▶ [What to produce] Which lines of the material hold the word "these"? Copy each one.

▶ [Supplied data]
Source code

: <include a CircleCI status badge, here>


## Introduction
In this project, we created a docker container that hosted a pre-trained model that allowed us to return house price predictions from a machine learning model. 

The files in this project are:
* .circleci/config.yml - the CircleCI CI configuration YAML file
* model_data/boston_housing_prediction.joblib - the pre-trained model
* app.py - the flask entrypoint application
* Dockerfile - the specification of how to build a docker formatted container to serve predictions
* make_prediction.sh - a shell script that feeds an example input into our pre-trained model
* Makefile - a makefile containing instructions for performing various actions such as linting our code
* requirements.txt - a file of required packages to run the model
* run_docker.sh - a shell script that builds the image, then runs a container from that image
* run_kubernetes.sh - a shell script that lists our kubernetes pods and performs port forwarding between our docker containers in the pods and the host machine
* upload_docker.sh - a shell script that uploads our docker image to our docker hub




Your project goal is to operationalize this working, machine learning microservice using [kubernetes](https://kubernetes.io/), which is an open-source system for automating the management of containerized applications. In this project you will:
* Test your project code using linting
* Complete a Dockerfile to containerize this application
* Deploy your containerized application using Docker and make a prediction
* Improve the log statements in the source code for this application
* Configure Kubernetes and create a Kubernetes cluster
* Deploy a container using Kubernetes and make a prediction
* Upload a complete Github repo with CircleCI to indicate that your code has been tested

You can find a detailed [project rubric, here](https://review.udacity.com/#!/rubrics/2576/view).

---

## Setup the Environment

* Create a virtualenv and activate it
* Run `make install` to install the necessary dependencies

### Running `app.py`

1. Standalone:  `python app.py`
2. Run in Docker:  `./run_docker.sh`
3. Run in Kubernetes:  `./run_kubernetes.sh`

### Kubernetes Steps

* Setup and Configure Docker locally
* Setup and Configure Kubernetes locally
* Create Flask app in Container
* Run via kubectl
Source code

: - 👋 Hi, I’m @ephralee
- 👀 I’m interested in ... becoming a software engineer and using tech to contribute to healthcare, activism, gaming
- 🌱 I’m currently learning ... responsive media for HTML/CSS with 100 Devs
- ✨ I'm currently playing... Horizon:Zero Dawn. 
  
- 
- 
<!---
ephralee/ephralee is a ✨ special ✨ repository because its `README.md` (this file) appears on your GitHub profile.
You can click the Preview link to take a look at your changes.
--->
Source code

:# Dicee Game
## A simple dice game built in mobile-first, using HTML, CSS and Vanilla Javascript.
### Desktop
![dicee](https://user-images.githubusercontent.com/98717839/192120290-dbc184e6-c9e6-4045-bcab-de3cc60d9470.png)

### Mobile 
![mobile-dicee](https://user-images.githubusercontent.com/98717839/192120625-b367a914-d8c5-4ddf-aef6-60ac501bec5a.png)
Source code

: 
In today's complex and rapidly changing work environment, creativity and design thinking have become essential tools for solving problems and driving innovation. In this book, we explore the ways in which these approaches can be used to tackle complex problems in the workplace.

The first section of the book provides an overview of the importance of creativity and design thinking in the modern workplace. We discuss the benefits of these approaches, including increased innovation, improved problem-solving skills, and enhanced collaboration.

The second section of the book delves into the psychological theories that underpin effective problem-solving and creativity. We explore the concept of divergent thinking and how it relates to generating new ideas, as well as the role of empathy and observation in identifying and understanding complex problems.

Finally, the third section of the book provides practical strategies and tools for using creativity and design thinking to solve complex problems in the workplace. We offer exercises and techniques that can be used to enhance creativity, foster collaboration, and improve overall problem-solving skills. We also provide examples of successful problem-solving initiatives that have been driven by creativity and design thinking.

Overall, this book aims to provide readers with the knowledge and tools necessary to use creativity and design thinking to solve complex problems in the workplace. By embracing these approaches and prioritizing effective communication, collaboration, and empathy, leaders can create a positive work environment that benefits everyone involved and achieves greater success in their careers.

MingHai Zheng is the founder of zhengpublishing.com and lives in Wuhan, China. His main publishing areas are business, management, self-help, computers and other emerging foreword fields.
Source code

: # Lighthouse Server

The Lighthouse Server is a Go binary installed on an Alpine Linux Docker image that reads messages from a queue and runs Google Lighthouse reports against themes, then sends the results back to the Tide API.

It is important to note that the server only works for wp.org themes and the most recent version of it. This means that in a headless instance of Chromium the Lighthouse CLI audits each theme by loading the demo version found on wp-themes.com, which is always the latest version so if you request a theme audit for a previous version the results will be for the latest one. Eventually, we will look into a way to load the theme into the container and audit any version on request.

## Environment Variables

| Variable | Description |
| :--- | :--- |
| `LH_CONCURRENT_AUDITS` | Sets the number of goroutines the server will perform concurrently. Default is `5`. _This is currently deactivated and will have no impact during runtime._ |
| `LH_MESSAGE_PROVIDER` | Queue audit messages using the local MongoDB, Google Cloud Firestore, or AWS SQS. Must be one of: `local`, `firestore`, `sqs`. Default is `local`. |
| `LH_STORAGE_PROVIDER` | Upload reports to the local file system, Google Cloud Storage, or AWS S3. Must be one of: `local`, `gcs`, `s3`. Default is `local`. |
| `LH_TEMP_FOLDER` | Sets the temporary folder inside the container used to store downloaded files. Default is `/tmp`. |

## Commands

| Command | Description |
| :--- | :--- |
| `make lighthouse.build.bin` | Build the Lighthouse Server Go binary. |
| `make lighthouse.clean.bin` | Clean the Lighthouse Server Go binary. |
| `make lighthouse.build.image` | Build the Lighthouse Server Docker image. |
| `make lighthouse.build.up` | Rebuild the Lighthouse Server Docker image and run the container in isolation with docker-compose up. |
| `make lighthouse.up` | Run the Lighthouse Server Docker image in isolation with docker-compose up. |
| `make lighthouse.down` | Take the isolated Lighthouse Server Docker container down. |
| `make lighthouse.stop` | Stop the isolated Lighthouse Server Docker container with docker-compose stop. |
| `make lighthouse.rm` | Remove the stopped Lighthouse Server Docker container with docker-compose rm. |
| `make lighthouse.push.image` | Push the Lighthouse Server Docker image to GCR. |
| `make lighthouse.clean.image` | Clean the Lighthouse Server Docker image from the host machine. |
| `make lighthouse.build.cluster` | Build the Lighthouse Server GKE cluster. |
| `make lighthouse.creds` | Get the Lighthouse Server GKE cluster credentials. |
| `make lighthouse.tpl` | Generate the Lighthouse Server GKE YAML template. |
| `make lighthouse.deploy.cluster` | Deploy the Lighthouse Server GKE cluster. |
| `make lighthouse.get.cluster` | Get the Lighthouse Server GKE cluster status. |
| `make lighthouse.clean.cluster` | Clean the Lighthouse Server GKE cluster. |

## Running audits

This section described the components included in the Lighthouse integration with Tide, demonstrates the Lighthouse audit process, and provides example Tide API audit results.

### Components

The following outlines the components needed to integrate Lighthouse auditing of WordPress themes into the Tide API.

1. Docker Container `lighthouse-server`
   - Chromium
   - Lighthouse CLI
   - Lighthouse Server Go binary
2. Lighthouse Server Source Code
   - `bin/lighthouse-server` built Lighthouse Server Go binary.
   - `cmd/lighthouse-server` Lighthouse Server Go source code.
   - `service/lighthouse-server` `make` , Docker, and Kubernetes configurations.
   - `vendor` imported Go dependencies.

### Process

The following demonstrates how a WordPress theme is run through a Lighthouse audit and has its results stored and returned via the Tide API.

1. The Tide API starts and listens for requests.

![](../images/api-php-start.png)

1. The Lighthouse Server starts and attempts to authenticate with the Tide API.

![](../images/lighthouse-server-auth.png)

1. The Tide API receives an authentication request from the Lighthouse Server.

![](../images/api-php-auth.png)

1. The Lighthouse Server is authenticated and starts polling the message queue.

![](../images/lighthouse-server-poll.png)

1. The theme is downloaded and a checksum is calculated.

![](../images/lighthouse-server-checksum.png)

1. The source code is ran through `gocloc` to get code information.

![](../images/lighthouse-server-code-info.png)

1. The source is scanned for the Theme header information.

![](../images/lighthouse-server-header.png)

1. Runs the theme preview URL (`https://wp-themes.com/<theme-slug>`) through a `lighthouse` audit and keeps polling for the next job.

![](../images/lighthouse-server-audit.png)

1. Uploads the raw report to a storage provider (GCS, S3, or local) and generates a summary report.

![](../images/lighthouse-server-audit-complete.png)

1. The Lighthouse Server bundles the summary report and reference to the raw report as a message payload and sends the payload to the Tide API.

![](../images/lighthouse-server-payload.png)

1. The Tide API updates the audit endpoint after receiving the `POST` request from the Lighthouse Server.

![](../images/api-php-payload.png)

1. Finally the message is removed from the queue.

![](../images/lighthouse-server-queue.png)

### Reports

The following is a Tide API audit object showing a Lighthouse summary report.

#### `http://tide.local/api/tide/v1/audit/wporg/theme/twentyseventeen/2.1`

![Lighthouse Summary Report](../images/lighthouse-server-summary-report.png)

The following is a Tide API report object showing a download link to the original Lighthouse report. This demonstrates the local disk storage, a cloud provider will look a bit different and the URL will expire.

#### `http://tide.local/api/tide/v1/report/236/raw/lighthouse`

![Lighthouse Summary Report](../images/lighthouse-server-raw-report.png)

▶ [Your solution]
In today's complex and rapidly changing work environment, creativity and design thinking have become essential tools for solving problems and driving innovation. In this book, we explore the ways in which these approaches can be used to tackle complex problems in the workplace.
The first section of the book provides an overview of the importance of creativity and design thinking in the modern workplace. We discuss the benefits of these approaches, including increased innovation, improved problem-solving skills, and enhanced collaboration.
Overall, this book aims to provide readers with the knowledge and tools necessary to use creativity and design thinking to solve complex problems in the workplace. By embracing these approaches and prioritizing effective communication, collaboration, and empathy, leaders can create a positive work environment that benefits everyone involved and achieves greater success in their careers.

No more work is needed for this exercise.